The Overseas Community Affairs Council and Veteran Affairs Council should be eliminated, New Power Party (NPP) legislators said yesterday, vowing to propose rules to partition the agencies’ funding and force personnel to cut waste.
“Based on our logic, Quebec should treat everyone in France as an ‘overseas Frenchman,’ Austria should treat everyone in Germany as an ‘overseas German’ and the United Kingdom should treat everyone in the United States as ‘overseas Britons’ in an effort to encourage investment,” NPP Legislator Freddie Lim (林昶佐) said during a meeting of the Legislative Yuan’s Finance Committee, adding that the Overseas Council’s functions represented “piling beds and houses on top of one another,” a Chinese-language metaphor for needless duplication.
The council is charged with executing a range of policies directed at “overseas Chinese,” with roots in Chinese Nationalist Party (KMT) competition with the Chinese Communist Party for overseas support, after it played a key role in the Xinhai Revolution in 1911.

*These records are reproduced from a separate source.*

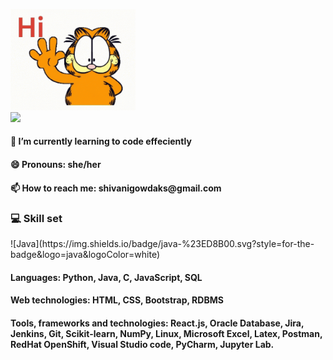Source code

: <!-- ### Hi there 👋 -->
<img src="./gifs/hi.gif" width = "200"></img>
<br/>
![](https://komarev.com/ghpvc/?username=sgowdaks)
<!-- <h3>Tech enthusiast, eager to learn new technologies and a team player with ability to deliver high quality work on time.</h3> -->
<h4>🌱 I’m currently learning to code effeciently</h4>
<h4>😄 Pronouns: she/her</h4>
<h4>📫 How to reach me: shivanigowdaks@gmail.com</h4>
<!-- - 🌱 I’m currently learning how to code effeciently
- 😄 Pronouns: she/her -->
<!-- - 📫 How to Reach me: shivanigowdaks@gmail.com  -->

<!-- - click [here](https://sgowdaks.github.io/) to know more about me!
 -->
<h3> 💻 <b>Skill set</b></h3>
![Java](https://img.shields.io/badge/java-%23ED8B00.svg?style=for-the-badge&logo=java&logoColor=white)
<h4>Languages: 
<i class="fa-brands fa-java"></i>
<i class="fa-brands fa-js"></i>
 Python, Java, C, JavaScript, SQL</h4>
<h4>Web technologies: HTML, CSS, Bootstrap, RDBMS</h4>
<h4>Tools, frameworks and technologies: React.js, Oracle Database, Jira, Jenkins, Git, Scikit-learn, NumPy, Linux, Microsoft Excel, Latex, Postman, RedHat OpenShift, Visual Studio code, PyCharm, Jupyter Lab.</h4>

<!-- - Skill set:
- Languages: Python, Java, C, JavaScript, SQL
- Web technologies: HTML, CSS, Bootstrap, RDBMS
--Tools, frameworks and technologies: React.js, Oracle Database, Jira, Jenkins, Git, Scikit-learn, NumPy, Linux, Microsoft Excel, Latex, Postman, RedHat OpenShift, - Visual Studio code, PyCharm, Jupyter Lab. -->



<!--
**shivaniks/shivaniks** is a ✨ _special_ ✨ repository because its `README.md` (this file) appears on your GitHub profile.

Here are some ideas to get you started:

- 🔭 I’m currently working on ...
- 🌱 I’m currently learning ...
- 👯 I’m looking to collaborate on ...
- 🤔 I’m looking for help with ...
- 💬 Ask me about ...

- 📫 How to Reach me: shivanigowdaks@gmail.com

- 📫 Reach me at: shivanigowdaks@gmail.com
- 😄 Pronouns: 
- ⚡ Fun fact: ...
-->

“Many of the council’s functions are important, but would be conducted more professionally if given to other agencies,” Lim said. “Because the council only has a small budget and few employees, it is difficult for it to properly conduct educational, diplomatic and economic functions.”
He cited several examples of what he called poorly executed policies, including outdated textbooks and low viewership of the Overseas Community Affairs Council’s satellite television station.
“Many textbooks being used were written in the 1980s or 1990s,” Lim said, adding that many courses offered overseas duplicated courses offered by the Overseas Chinese Culture and Education Foundation.
It would be more efficient to allow the Ministry of Education to integrate admissions for ethnic Chinese students from Malaysia with those of other foreign students, he said.
Malaysian-Chinese students comprise the vast majority of the nation’s “overseas Chinese,” which are admitted separately from students from China, while students from Hong Kong and Macau constitute another category, he said.
“Each year we spend NT$100 million (US$3.1 million) on the satellite television station, but the result is that only one-third of those we define as ‘overseas Chinese’ watch it,” he said.
Meanwhile, NPP executive chairman Huang Kuo-chang (黃國昌) called for the Veteran Affairs Council to be merged with the Ministry of Defense and Ministry of Health and Welfare, citing multiple Control Yuan reports criticizing the agency over inefficiency, waste and conflicts of interest.